Document images with source code:
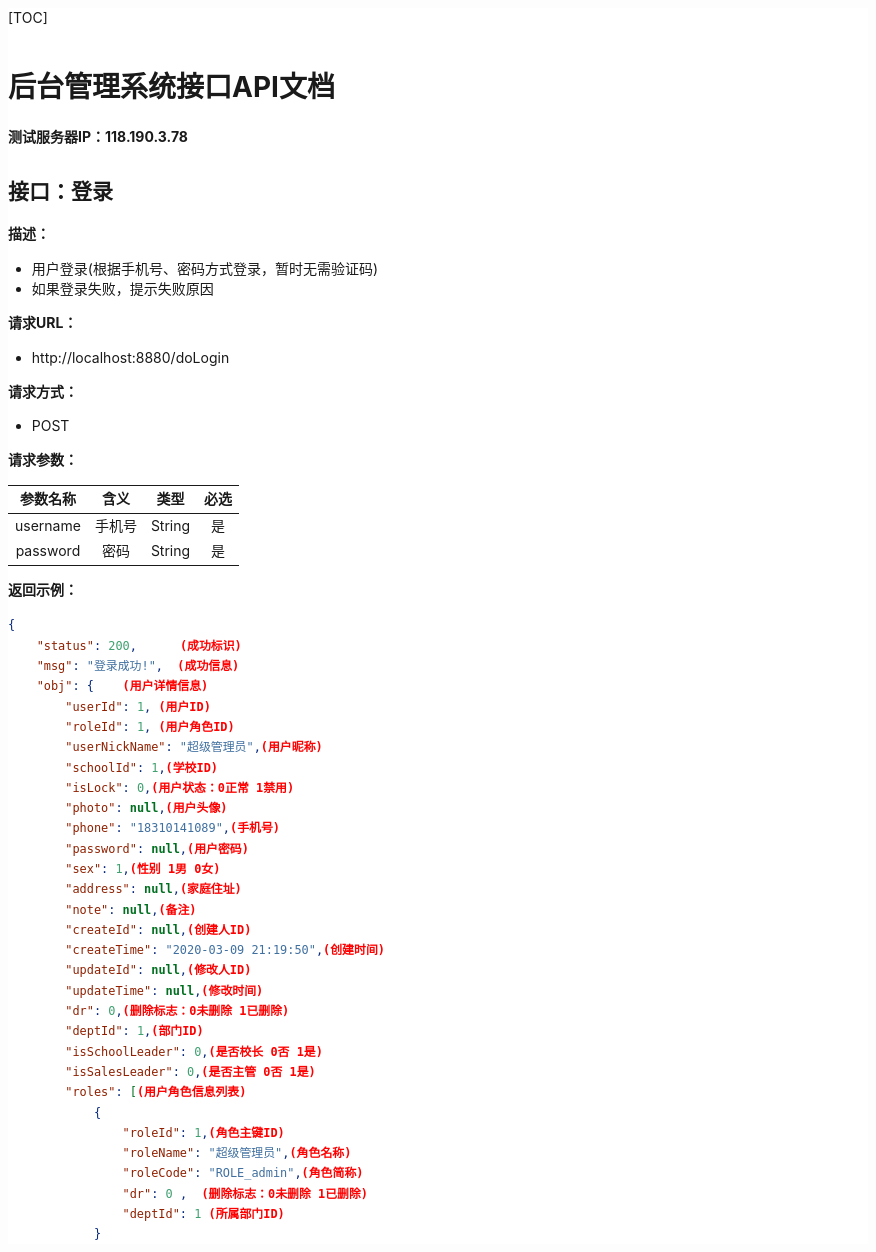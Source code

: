 [TOC]



# 后台管理系统接口API文档



**测试服务器IP：118.190.3.78**



## 接口：登录

**描述：**

- 用户登录(根据手机号、密码方式登录，暂时无需验证码)
- 如果登录失败，提示失败原因

**请求URL：**

- http://localhost:8880/doLogin

**请求方式：**

- POST

**请求参数：**

| 参数名称 |  含义  |  类型  | 必选 |
| :------: | :----: | :----: | :--: |
| username | 手机号 | String |  是  |
| password |  密码  | String |  是  |

**返回示例：**

```json
{
    "status": 200,		(成功标识)
    "msg": "登录成功!",	 (成功信息)
    "obj": {	(用户详情信息)
        "userId": 1, (用户ID)
        "roleId": 1, (用户角色ID)
        "userNickName": "超级管理员",(用户昵称)
        "schoolId": 1,(学校ID)
        "isLock": 0,(用户状态：0正常 1禁用)
        "photo": null,(用户头像)
        "phone": "18310141089",(手机号)
        "password": null,(用户密码)
        "sex": 1,(性别 1男 0女)
        "address": null,(家庭住址)
        "note": null,(备注)
        "createId": null,(创建人ID)
        "createTime": "2020-03-09 21:19:50",(创建时间)
        "updateId": null,(修改人ID)
        "updateTime": null,(修改时间)
        "dr": 0,(删除标志：0未删除 1已删除)
		"deptId": 1,(部门ID)
		"isSchoolLeader": 0,(是否校长 0否 1是)
		"isSalesLeader": 0,(是否主管 0否 1是)
        "roles": [(用户角色信息列表)
            {
                "roleId": 1,(角色主键ID)
                "roleName": "超级管理员",(角色名称)
                "roleCode": "ROLE_admin",(角色简称)
                "dr": 0 ,  (删除标志：0未删除 1已删除)
				"deptId": 1 (所属部门ID)
            }
```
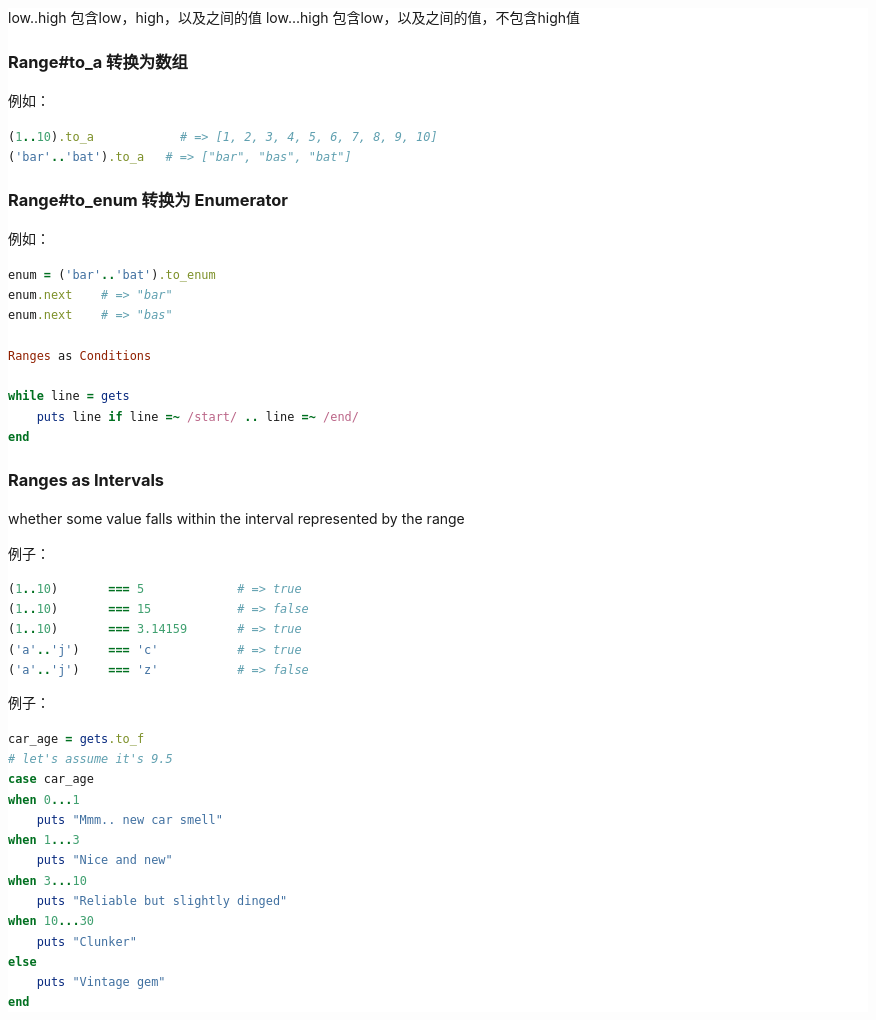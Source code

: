 low..high  包含low，high，以及之间的值
low...high 包含low，以及之间的值，不包含high值

### Range#to_a  转换为数组

例如：
```ruby
(1..10).to_a            # => [1, 2, 3, 4, 5, 6, 7, 8, 9, 10]
('bar'..'bat').to_a   # => ["bar", "bas", "bat"]
```

### Range#to_enum 转换为 Enumerator

例如：

```ruby
enum = ('bar'..'bat').to_enum
enum.next    # => "bar"
enum.next    # => "bas"

Ranges as Conditions

while line = gets
    puts line if line =~ /start/ .. line =~ /end/
end
```

### Ranges as Intervals

whether some value falls within the interval represented by the range

例子：

```ruby
(1..10)       === 5             # => true
(1..10)       === 15            # => false
(1..10)       === 3.14159       # => true
('a'..'j')    === 'c'           # => true
('a'..'j')    === 'z'           # => false
```

例子：

```ruby
car_age = gets.to_f
# let's assume it's 9.5
case car_age
when 0...1
    puts "Mmm.. new car smell"
when 1...3
    puts "Nice and new"
when 3...10
    puts "Reliable but slightly dinged"
when 10...30
    puts "Clunker"
else
    puts "Vintage gem"
end
```
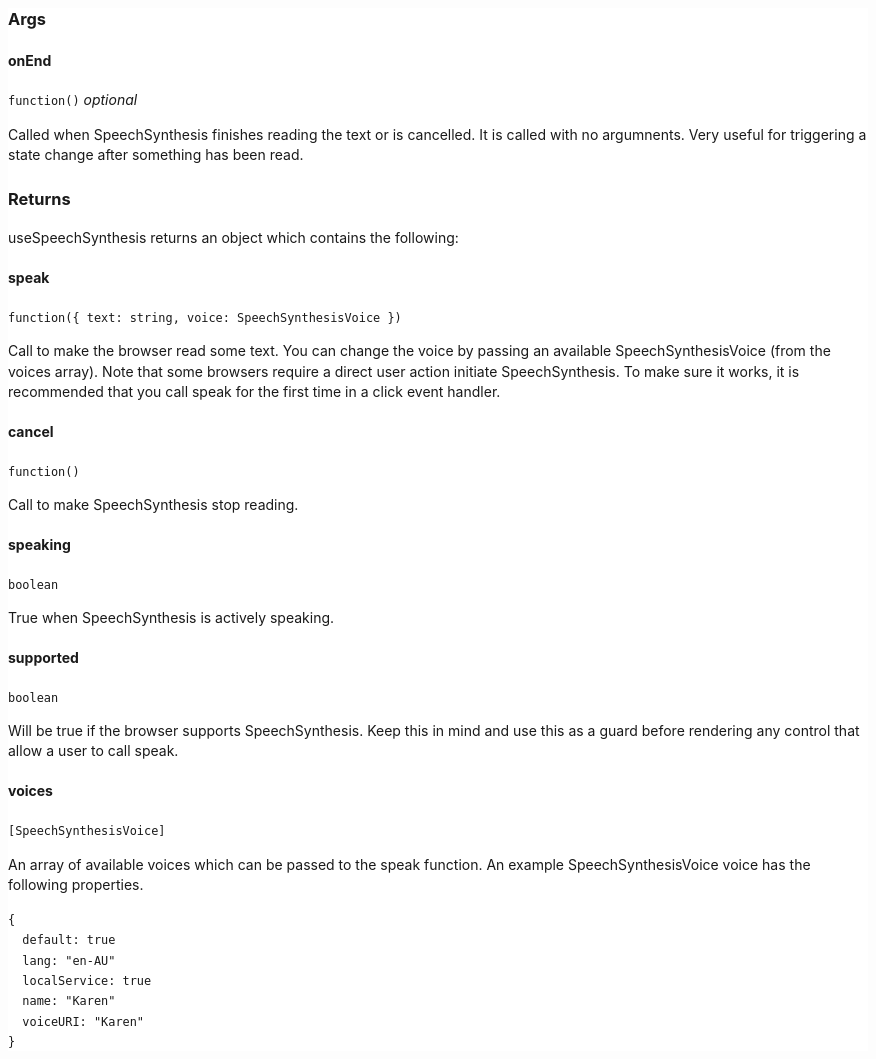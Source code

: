 ### Args

#### onEnd

`function()` _optional_

Called when SpeechSynthesis finishes reading the text or is cancelled. It is called with no argumnents. Very useful for triggering a state change after something has been read.

### Returns

useSpeechSynthesis returns an object which contains the following:

#### speak

`function({ text: string, voice: SpeechSynthesisVoice })`

Call to make the browser read some text. You can change the voice by passing an available SpeechSynthesisVoice (from the voices array). Note that some browsers require a direct user action initiate SpeechSynthesis. To make sure it works, it is recommended that you call speak for the first time in a click event handler.

#### cancel

`function()`

Call to make SpeechSynthesis stop reading.

#### speaking

`boolean`

True when SpeechSynthesis is actively speaking.

#### supported

`boolean`

Will be true if the browser supports SpeechSynthesis. Keep this in mind and use this as a guard before rendering any control that allow a user to call speak.

#### voices

`[SpeechSynthesisVoice]`

An array of available voices which can be passed to the speak function. An example SpeechSynthesisVoice voice has the following properties.

```
{
  default: true
  lang: "en-AU"
  localService: true
  name: "Karen"
  voiceURI: "Karen"
}
```
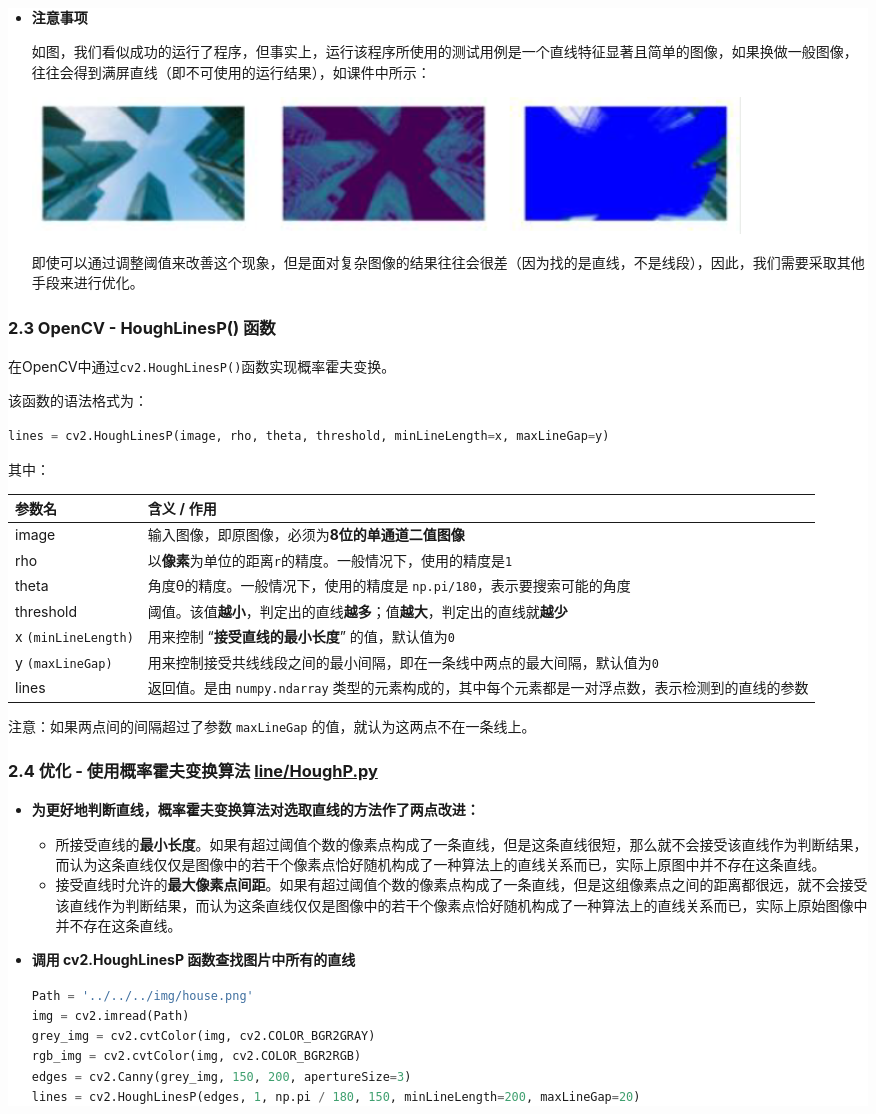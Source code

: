- **注意事项**

    如图，我们看似成功的运行了程序，但事实上，运行该程序所使用的测试用例是一个直线特征显著且简单的图像，如果换做一般图像，往往会得到满屏直线（即不可使用的运行结果），如课件中所示：

    ![line/Test/test1.png](line/Test/test1.png)

    即使可以通过调整阈值来改善这个现象，但是面对复杂图像的结果往往会很差（因为找的是直线，不是线段），因此，我们需要采取其他手段来进行优化。

### 2.3 OpenCV - HoughLinesP() 函数

在OpenCV中通过`cv2.HoughLinesP()`函数实现概率霍夫变换。

该函数的语法格式为：

```python
lines = cv2.HoughLinesP(image, rho, theta, threshold, minLineLength=x, maxLineGap=y)
```

其中：

| 参数名              | 含义 / 作用                                                  |
| :------------------ | :----------------------------------------------------------- |
| image               | 输入图像，即原图像，必须为**8位的单通道二值图像**            |
| rho                 | 以**像素**为单位的距离`r`的精度。一般情况下，使用的精度是`1` |
| theta               | 角度θ的精度。一般情况下，使用的精度是 `np.pi/180`，表示要搜索可能的角度 |
| threshold           | 阈值。该值**越小**，判定出的直线**越多**；值**越大**，判定出的直线就**越少** |
| x `(minLineLength)` | 用来控制 “**接受直线的最小长度**” 的值，默认值为`0`          |
| y `(maxLineGap)`    | 用来控制接受共线线段之间的最小间隔，即在一条线中两点的最大间隔，默认值为`0` |
| lines               | 返回值。是由 `numpy.ndarray` 类型的元素构成的，其中每个元素都是一对浮点数，表示检测到的直线的参数 |

注意：如果两点间的间隔超过了参数 `maxLineGap` 的值，就认为这两点不在一条线上。

### 2.4 优化 - 使用概率霍夫变换算法 [line/HoughP.py](line/HoughP.py)

- **为更好地判断直线，概率霍夫变换算法对选取直线的方法作了两点改进：**

  - 所接受直线的**最小长度**。如果有超过阈值个数的像素点构成了一条直线，但是这条直线很短，那么就不会接受该直线作为判断结果，而认为这条直线仅仅是图像中的若干个像素点恰好随机构成了一种算法上的直线关系而已，实际上原图中并不存在这条直线。
  - 接受直线时允许的**最大像素点间距**。如果有超过阈值个数的像素点构成了一条直线，但是这组像素点之间的距离都很远，就不会接受该直线作为判断结果，而认为这条直线仅仅是图像中的若干个像素点恰好随机构成了一种算法上的直线关系而已，实际上原始图像中并不存在这条直线。

- **调用 cv2.HoughLinesP 函数查找图片中所有的直线**

  ```python
  Path = '../../../img/house.png'
  img = cv2.imread(Path)
  grey_img = cv2.cvtColor(img, cv2.COLOR_BGR2GRAY)
  rgb_img = cv2.cvtColor(img, cv2.COLOR_BGR2RGB)
  edges = cv2.Canny(grey_img, 150, 200, apertureSize=3)
  lines = cv2.HoughLinesP(edges, 1, np.pi / 180, 150, minLineLength=200, maxLineGap=20)
  ```
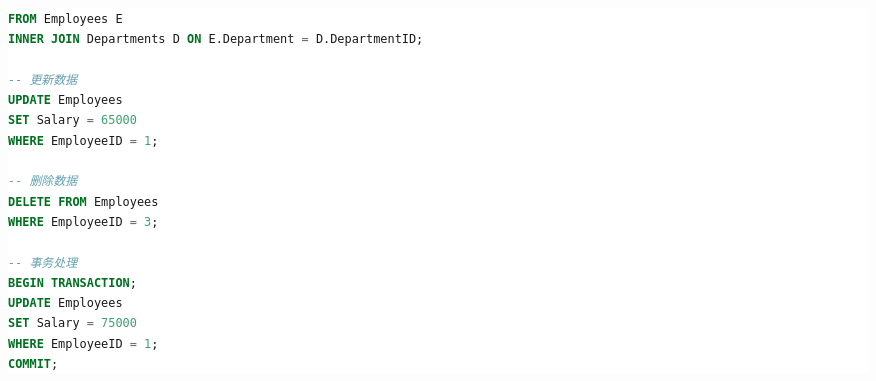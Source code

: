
 ```sql
FROM Employees E
INNER JOIN Departments D ON E.Department = D.DepartmentID;

-- 更新数据
UPDATE Employees
SET Salary = 65000
WHERE EmployeeID = 1;

-- 删除数据
DELETE FROM Employees
WHERE EmployeeID = 3;

-- 事务处理
BEGIN TRANSACTION;
UPDATE Employees
SET Salary = 75000
WHERE EmployeeID = 1;
COMMIT;
```

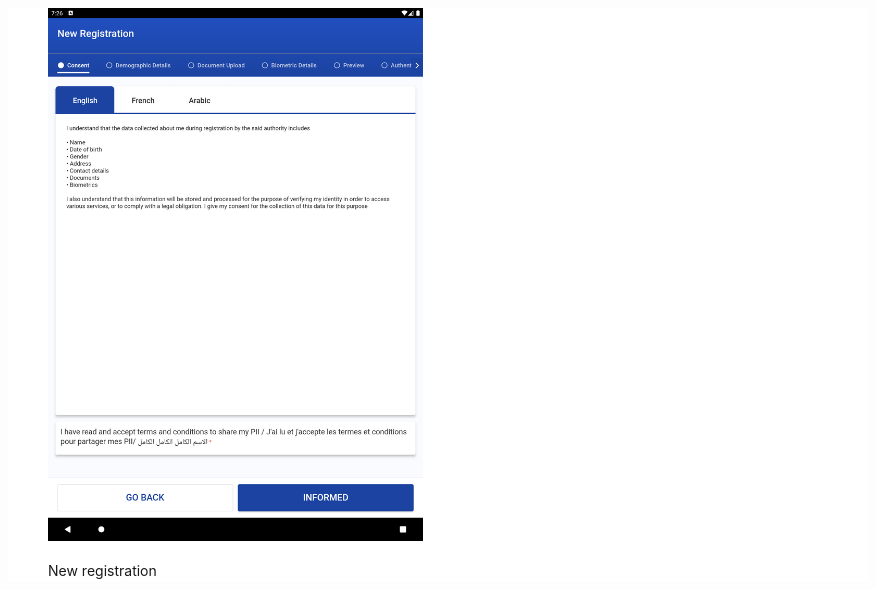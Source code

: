 <figure><img src="../../.gitbook/assets/consent.png" alt="" width="375"><figcaption><p>New registration</p></figcaption></figure>
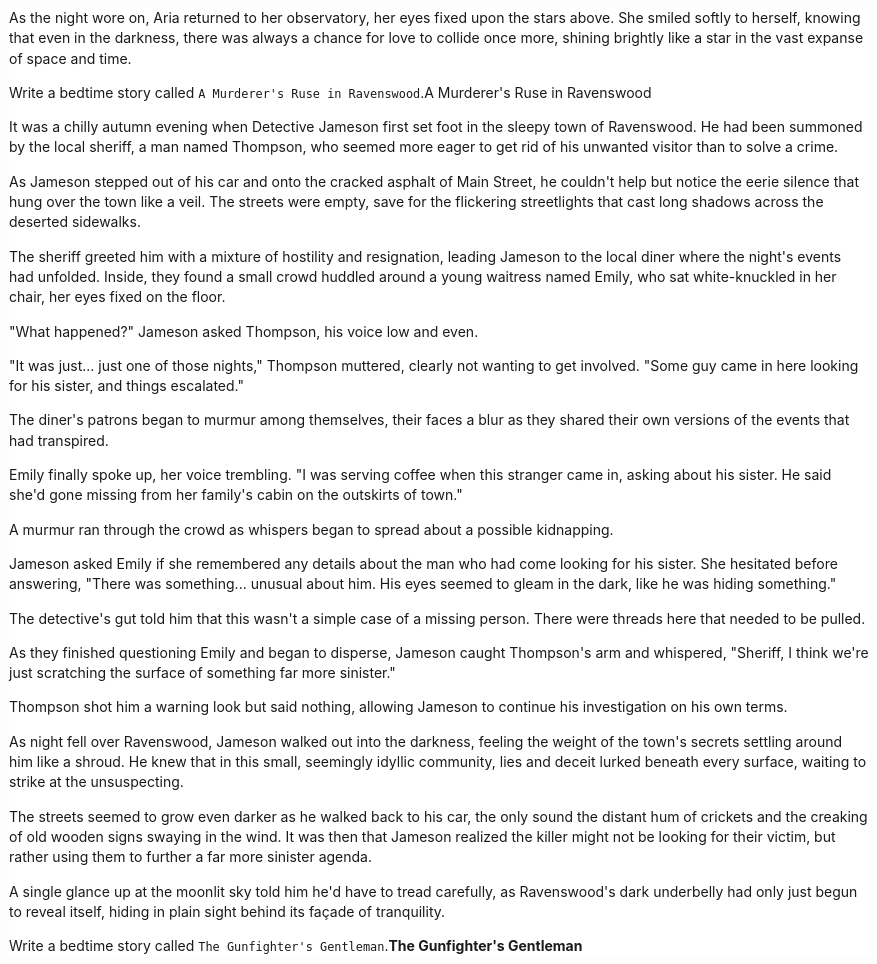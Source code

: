 As the night wore on, Aria returned to her observatory, her eyes fixed upon the stars above. She smiled softly to herself, knowing that even in the darkness, there was always a chance for love to collide once more, shining brightly like a star in the vast expanse of space and time.<end>

Write a bedtime story called `A Murderer's Ruse in Ravenswood`.<start>A Murderer's Ruse in Ravenswood

It was a chilly autumn evening when Detective Jameson first set foot in the sleepy town of Ravenswood. He had been summoned by the local sheriff, a man named Thompson, who seemed more eager to get rid of his unwanted visitor than to solve a crime.

As Jameson stepped out of his car and onto the cracked asphalt of Main Street, he couldn't help but notice the eerie silence that hung over the town like a veil. The streets were empty, save for the flickering streetlights that cast long shadows across the deserted sidewalks.

The sheriff greeted him with a mixture of hostility and resignation, leading Jameson to the local diner where the night's events had unfolded. Inside, they found a small crowd huddled around a young waitress named Emily, who sat white-knuckled in her chair, her eyes fixed on the floor.

"What happened?" Jameson asked Thompson, his voice low and even.

"It was just... just one of those nights," Thompson muttered, clearly not wanting to get involved. "Some guy came in here looking for his sister, and things escalated."

The diner's patrons began to murmur among themselves, their faces a blur as they shared their own versions of the events that had transpired.

Emily finally spoke up, her voice trembling. "I was serving coffee when this stranger came in, asking about his sister. He said she'd gone missing from her family's cabin on the outskirts of town."

A murmur ran through the crowd as whispers began to spread about a possible kidnapping.

Jameson asked Emily if she remembered any details about the man who had come looking for his sister. She hesitated before answering, "There was something... unusual about him. His eyes seemed to gleam in the dark, like he was hiding something."

The detective's gut told him that this wasn't a simple case of a missing person. There were threads here that needed to be pulled.

As they finished questioning Emily and began to disperse, Jameson caught Thompson's arm and whispered, "Sheriff, I think we're just scratching the surface of something far more sinister."

Thompson shot him a warning look but said nothing, allowing Jameson to continue his investigation on his own terms.

As night fell over Ravenswood, Jameson walked out into the darkness, feeling the weight of the town's secrets settling around him like a shroud. He knew that in this small, seemingly idyllic community, lies and deceit lurked beneath every surface, waiting to strike at the unsuspecting.

The streets seemed to grow even darker as he walked back to his car, the only sound the distant hum of crickets and the creaking of old wooden signs swaying in the wind. It was then that Jameson realized the killer might not be looking for their victim, but rather using them to further a far more sinister agenda.

A single glance up at the moonlit sky told him he'd have to tread carefully, as Ravenswood's dark underbelly had only just begun to reveal itself, hiding in plain sight behind its façade of tranquility.<end>

Write a bedtime story called `The Gunfighter's Gentleman`.<start>**The Gunfighter's Gentleman**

▶ [ASSIGNMENT] Every line above that includes the string "first" needs to be copied.

▶ [RESPONSE TO THIS EXERCISE]
Call to make the browser read some text. You can change the voice by passing an available SpeechSynthesisVoice (from the voices array). Note that some browsers require a direct user action initiate SpeechSynthesis. To make sure it works, it is recommended that you call speak for the first time in a click event handler.
It was a chilly autumn evening when Detective Jameson first set foot in the sleepy town of Ravenswood. He had been summoned by the local sheriff, a man named Thompson, who seemed more eager to get rid of his unwanted visitor than to solve a crime.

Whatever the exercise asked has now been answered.